**EXERCISE AIM:**
The records follow. Retype them without a single change.

•••

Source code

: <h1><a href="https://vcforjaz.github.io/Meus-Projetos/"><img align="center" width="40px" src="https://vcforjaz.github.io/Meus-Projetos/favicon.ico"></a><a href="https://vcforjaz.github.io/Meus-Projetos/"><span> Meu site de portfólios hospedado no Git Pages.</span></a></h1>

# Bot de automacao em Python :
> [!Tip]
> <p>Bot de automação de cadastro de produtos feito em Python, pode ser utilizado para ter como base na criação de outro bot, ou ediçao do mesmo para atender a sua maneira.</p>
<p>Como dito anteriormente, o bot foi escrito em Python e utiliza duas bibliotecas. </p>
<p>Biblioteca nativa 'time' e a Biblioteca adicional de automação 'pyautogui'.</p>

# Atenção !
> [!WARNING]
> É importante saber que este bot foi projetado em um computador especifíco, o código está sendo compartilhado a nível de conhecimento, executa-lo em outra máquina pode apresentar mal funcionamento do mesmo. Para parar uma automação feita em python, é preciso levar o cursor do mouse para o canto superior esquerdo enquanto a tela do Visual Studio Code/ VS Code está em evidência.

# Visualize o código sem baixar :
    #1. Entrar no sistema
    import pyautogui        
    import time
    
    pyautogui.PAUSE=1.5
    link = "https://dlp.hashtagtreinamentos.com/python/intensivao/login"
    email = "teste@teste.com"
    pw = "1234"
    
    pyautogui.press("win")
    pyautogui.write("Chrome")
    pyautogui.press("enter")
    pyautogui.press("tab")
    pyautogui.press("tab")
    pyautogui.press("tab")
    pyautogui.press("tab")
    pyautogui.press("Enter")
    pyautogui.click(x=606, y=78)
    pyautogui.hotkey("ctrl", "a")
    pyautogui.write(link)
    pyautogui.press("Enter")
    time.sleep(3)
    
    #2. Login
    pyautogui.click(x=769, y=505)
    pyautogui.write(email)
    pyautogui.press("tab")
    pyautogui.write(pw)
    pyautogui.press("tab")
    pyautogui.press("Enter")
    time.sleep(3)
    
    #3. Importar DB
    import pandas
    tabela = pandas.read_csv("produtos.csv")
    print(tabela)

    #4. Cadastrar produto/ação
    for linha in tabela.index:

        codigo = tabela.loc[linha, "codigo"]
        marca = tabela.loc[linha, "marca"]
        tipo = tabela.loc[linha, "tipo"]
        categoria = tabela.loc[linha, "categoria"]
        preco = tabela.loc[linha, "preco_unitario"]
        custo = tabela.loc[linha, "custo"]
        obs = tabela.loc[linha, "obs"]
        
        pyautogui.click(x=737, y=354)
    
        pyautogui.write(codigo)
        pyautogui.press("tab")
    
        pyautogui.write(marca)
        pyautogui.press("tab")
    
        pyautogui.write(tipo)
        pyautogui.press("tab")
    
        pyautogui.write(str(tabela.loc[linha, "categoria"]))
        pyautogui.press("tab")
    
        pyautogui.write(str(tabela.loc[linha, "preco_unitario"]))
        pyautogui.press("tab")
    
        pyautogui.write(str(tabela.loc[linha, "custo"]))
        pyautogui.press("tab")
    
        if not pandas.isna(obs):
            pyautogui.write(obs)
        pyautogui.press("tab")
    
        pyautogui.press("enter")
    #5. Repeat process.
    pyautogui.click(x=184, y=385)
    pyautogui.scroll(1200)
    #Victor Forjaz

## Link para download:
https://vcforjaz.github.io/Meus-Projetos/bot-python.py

•••

**REPLY:**
Source code

: <h1><a href="https://vcforjaz.github.io/Meus-Projetos/"><img align="center" width="40px" src="https://vcforjaz.github.io/Meus-Projetos/favicon.ico"></a><a href="https://vcforjaz.github.io/Meus-Projetos/"><span> Meu site de portfólios hospedado no Git Pages.</span></a></h1>

# Bot de automacao em Python :
> [!Tip]
> <p>Bot de automação de cadastro de produtos feito em Python, pode ser utilizado para ter como base na criação de outro bot, ou ediçao do mesmo para atender a sua maneira.</p>
<p>Como dito anteriormente, o bot foi escrito em Python e utiliza duas bibliotecas. </p>
<p>Biblioteca nativa 'time' e a Biblioteca adicional de automação 'pyautogui'.</p>

# Atenção !
> [!WARNING]
> É importante saber que este bot foi projetado em um computador especifíco, o código está sendo compartilhado a nível de conhecimento, executa-lo em outra máquina pode apresentar mal funcionamento do mesmo. Para parar uma automação feita em python, é preciso levar o cursor do mouse para o canto superior esquerdo enquanto a tela do Visual Studio Code/ VS Code está em evidência.

# Visualize o código sem baixar :
    #1. Entrar no sistema
    import pyautogui        
    import time
    
    pyautogui.PAUSE=1.5
    link = "https://dlp.hashtagtreinamentos.com/python/intensivao/login"
    email = "teste@teste.com"
    pw = "1234"
    
    pyautogui.press("win")
    pyautogui.write("Chrome")
    pyautogui.press("enter")
    pyautogui.press("tab")
    pyautogui.press("tab")
    pyautogui.press("tab")
    pyautogui.press("tab")
    pyautogui.press("Enter")
    pyautogui.click(x=606, y=78)
    pyautogui.hotkey("ctrl", "a")
    pyautogui.write(link)
    pyautogui.press("Enter")
    time.sleep(3)
    
    #2. Login
    pyautogui.click(x=769, y=505)
    pyautogui.write(email)
    pyautogui.press("tab")
    pyautogui.write(pw)
    pyautogui.press("tab")
    pyautogui.press("Enter")
    time.sleep(3)
    
    #3. Importar DB
    import pandas
    tabela = pandas.read_csv("produtos.csv")
    print(tabela)

    #4. Cadastrar produto/ação
    for linha in tabela.index:

        codigo = tabela.loc[linha, "codigo"]
        marca = tabela.loc[linha, "marca"]
        tipo = tabela.loc[linha, "tipo"]
        categoria = tabela.loc[linha, "categoria"]
        preco = tabela.loc[linha, "preco_unitario"]
        custo = tabela.loc[linha, "custo"]
        obs = tabela.loc[linha, "obs"]
        
        pyautogui.click(x=737, y=354)
    
        pyautogui.write(codigo)
        pyautogui.press("tab")
    
        pyautogui.write(marca)
        pyautogui.press("tab")
    
        pyautogui.write(tipo)
        pyautogui.press("tab")
    
        pyautogui.write(str(tabela.loc[linha, "categoria"]))
        pyautogui.press("tab")
    
        pyautogui.write(str(tabela.loc[linha, "preco_unitario"]))
        pyautogui.press("tab")
    
        pyautogui.write(str(tabela.loc[linha, "custo"]))
        pyautogui.press("tab")
    
        if not pandas.isna(obs):
            pyautogui.write(obs)
        pyautogui.press("tab")
    
        pyautogui.press("enter")
    #5. Repeat process.
    pyautogui.click(x=184, y=385)
    pyautogui.scroll(1200)
    #Victor Forjaz

## Link para download:
https://vcforjaz.github.io/Meus-Projetos/bot-python.py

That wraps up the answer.